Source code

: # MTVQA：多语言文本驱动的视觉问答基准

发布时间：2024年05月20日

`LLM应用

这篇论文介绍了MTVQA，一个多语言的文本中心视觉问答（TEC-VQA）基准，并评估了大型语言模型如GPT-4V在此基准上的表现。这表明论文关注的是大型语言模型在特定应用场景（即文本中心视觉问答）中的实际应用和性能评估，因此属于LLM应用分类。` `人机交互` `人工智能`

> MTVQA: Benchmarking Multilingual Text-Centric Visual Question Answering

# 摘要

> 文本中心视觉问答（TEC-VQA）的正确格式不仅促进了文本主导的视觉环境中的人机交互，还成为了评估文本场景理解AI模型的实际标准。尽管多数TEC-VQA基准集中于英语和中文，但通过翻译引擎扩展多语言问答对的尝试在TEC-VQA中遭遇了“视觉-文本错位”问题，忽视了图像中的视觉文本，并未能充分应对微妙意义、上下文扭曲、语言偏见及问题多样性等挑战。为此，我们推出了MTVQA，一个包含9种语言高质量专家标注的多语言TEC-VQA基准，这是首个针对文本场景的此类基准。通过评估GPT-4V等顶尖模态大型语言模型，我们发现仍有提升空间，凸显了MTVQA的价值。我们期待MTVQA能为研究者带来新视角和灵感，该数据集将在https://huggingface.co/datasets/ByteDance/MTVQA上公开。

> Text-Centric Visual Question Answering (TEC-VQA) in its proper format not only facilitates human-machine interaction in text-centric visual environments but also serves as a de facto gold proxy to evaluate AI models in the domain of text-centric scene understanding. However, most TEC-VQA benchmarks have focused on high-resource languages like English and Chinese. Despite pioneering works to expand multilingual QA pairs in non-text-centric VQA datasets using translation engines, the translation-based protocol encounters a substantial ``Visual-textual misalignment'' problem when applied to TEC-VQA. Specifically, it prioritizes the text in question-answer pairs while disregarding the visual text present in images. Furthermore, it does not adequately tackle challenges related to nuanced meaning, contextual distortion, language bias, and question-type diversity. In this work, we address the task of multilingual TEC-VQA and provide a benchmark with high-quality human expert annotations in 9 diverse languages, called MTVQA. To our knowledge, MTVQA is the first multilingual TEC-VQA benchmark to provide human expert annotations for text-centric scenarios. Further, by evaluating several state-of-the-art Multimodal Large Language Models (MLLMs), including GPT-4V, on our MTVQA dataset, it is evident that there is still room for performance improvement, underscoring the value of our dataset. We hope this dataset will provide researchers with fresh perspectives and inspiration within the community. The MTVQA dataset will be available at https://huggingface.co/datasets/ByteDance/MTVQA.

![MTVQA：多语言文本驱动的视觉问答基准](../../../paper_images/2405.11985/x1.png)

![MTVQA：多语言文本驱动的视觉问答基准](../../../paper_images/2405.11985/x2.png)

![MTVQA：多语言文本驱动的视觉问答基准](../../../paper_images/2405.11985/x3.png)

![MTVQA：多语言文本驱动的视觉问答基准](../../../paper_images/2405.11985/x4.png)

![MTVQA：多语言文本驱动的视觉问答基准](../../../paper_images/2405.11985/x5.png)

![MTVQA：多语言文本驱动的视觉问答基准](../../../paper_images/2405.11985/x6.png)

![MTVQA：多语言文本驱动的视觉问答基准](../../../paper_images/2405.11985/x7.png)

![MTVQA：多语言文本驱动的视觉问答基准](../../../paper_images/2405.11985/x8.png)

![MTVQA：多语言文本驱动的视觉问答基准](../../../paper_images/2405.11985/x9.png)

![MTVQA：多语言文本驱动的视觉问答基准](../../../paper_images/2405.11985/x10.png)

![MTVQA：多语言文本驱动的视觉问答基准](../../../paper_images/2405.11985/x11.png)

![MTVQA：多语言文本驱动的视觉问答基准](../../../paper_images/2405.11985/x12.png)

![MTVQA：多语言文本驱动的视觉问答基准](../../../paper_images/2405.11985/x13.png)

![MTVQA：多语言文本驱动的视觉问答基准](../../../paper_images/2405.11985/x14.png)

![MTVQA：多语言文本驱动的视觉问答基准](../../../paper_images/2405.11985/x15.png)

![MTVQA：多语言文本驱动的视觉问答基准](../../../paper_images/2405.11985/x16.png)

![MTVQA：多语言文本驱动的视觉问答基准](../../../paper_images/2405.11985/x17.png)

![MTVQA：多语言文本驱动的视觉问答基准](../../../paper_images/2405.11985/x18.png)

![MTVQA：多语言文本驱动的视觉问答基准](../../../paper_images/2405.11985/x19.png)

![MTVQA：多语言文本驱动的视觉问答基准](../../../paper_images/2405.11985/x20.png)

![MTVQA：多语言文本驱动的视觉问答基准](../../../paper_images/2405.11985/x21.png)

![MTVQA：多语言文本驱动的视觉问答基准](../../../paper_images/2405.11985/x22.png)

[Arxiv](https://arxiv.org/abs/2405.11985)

**DIRECTIONS FOR THIS TASK**. Output all of the data again, exactly.

**EXERCISE ANSWER**.
Source code

: # MTVQA：多语言文本驱动的视觉问答基准

发布时间：2024年05月20日

`LLM应用

这篇论文介绍了MTVQA，一个多语言的文本中心视觉问答（TEC-VQA）基准，并评估了大型语言模型如GPT-4V在此基准上的表现。这表明论文关注的是大型语言模型在特定应用场景（即文本中心视觉问答）中的实际应用和性能评估，因此属于LLM应用分类。` `人机交互` `人工智能`

> MTVQA: Benchmarking Multilingual Text-Centric Visual Question Answering

# 摘要

> 文本中心视觉问答（TEC-VQA）的正确格式不仅促进了文本主导的视觉环境中的人机交互，还成为了评估文本场景理解AI模型的实际标准。尽管多数TEC-VQA基准集中于英语和中文，但通过翻译引擎扩展多语言问答对的尝试在TEC-VQA中遭遇了“视觉-文本错位”问题，忽视了图像中的视觉文本，并未能充分应对微妙意义、上下文扭曲、语言偏见及问题多样性等挑战。为此，我们推出了MTVQA，一个包含9种语言高质量专家标注的多语言TEC-VQA基准，这是首个针对文本场景的此类基准。通过评估GPT-4V等顶尖模态大型语言模型，我们发现仍有提升空间，凸显了MTVQA的价值。我们期待MTVQA能为研究者带来新视角和灵感，该数据集将在https://huggingface.co/datasets/ByteDance/MTVQA上公开。

> Text-Centric Visual Question Answering (TEC-VQA) in its proper format not only facilitates human-machine interaction in text-centric visual environments but also serves as a de facto gold proxy to evaluate AI models in the domain of text-centric scene understanding. However, most TEC-VQA benchmarks have focused on high-resource languages like English and Chinese. Despite pioneering works to expand multilingual QA pairs in non-text-centric VQA datasets using translation engines, the translation-based protocol encounters a substantial ``Visual-textual misalignment'' problem when applied to TEC-VQA. Specifically, it prioritizes the text in question-answer pairs while disregarding the visual text present in images. Furthermore, it does not adequately tackle challenges related to nuanced meaning, contextual distortion, language bias, and question-type diversity. In this work, we address the task of multilingual TEC-VQA and provide a benchmark with high-quality human expert annotations in 9 diverse languages, called MTVQA. To our knowledge, MTVQA is the first multilingual TEC-VQA benchmark to provide human expert annotations for text-centric scenarios. Further, by evaluating several state-of-the-art Multimodal Large Language Models (MLLMs), including GPT-4V, on our MTVQA dataset, it is evident that there is still room for performance improvement, underscoring the value of our dataset. We hope this dataset will provide researchers with fresh perspectives and inspiration within the community. The MTVQA dataset will be available at https://huggingface.co/datasets/ByteDance/MTVQA.

![MTVQA：多语言文本驱动的视觉问答基准](../../../paper_images/2405.11985/x1.png)

![MTVQA：多语言文本驱动的视觉问答基准](../../../paper_images/2405.11985/x2.png)

![MTVQA：多语言文本驱动的视觉问答基准](../../../paper_images/2405.11985/x3.png)

![MTVQA：多语言文本驱动的视觉问答基准](../../../paper_images/2405.11985/x4.png)

![MTVQA：多语言文本驱动的视觉问答基准](../../../paper_images/2405.11985/x5.png)

![MTVQA：多语言文本驱动的视觉问答基准](../../../paper_images/2405.11985/x6.png)

![MTVQA：多语言文本驱动的视觉问答基准](../../../paper_images/2405.11985/x7.png)

![MTVQA：多语言文本驱动的视觉问答基准](../../../paper_images/2405.11985/x8.png)

![MTVQA：多语言文本驱动的视觉问答基准](../../../paper_images/2405.11985/x9.png)

![MTVQA：多语言文本驱动的视觉问答基准](../../../paper_images/2405.11985/x10.png)

![MTVQA：多语言文本驱动的视觉问答基准](../../../paper_images/2405.11985/x11.png)

![MTVQA：多语言文本驱动的视觉问答基准](../../../paper_images/2405.11985/x12.png)

![MTVQA：多语言文本驱动的视觉问答基准](../../../paper_images/2405.11985/x13.png)

![MTVQA：多语言文本驱动的视觉问答基准](../../../paper_images/2405.11985/x14.png)

![MTVQA：多语言文本驱动的视觉问答基准](../../../paper_images/2405.11985/x15.png)

![MTVQA：多语言文本驱动的视觉问答基准](../../../paper_images/2405.11985/x16.png)

![MTVQA：多语言文本驱动的视觉问答基准](../../../paper_images/2405.11985/x17.png)

![MTVQA：多语言文本驱动的视觉问答基准](../../../paper_images/2405.11985/x18.png)

![MTVQA：多语言文本驱动的视觉问答基准](../../../paper_images/2405.11985/x19.png)

![MTVQA：多语言文本驱动的视觉问答基准](../../../paper_images/2405.11985/x20.png)

![MTVQA：多语言文本驱动的视觉问答基准](../../../paper_images/2405.11985/x21.png)

![MTVQA：多语言文本驱动的视觉问答基准](../../../paper_images/2405.11985/x22.png)

[Arxiv](https://arxiv.org/abs/2405.11985)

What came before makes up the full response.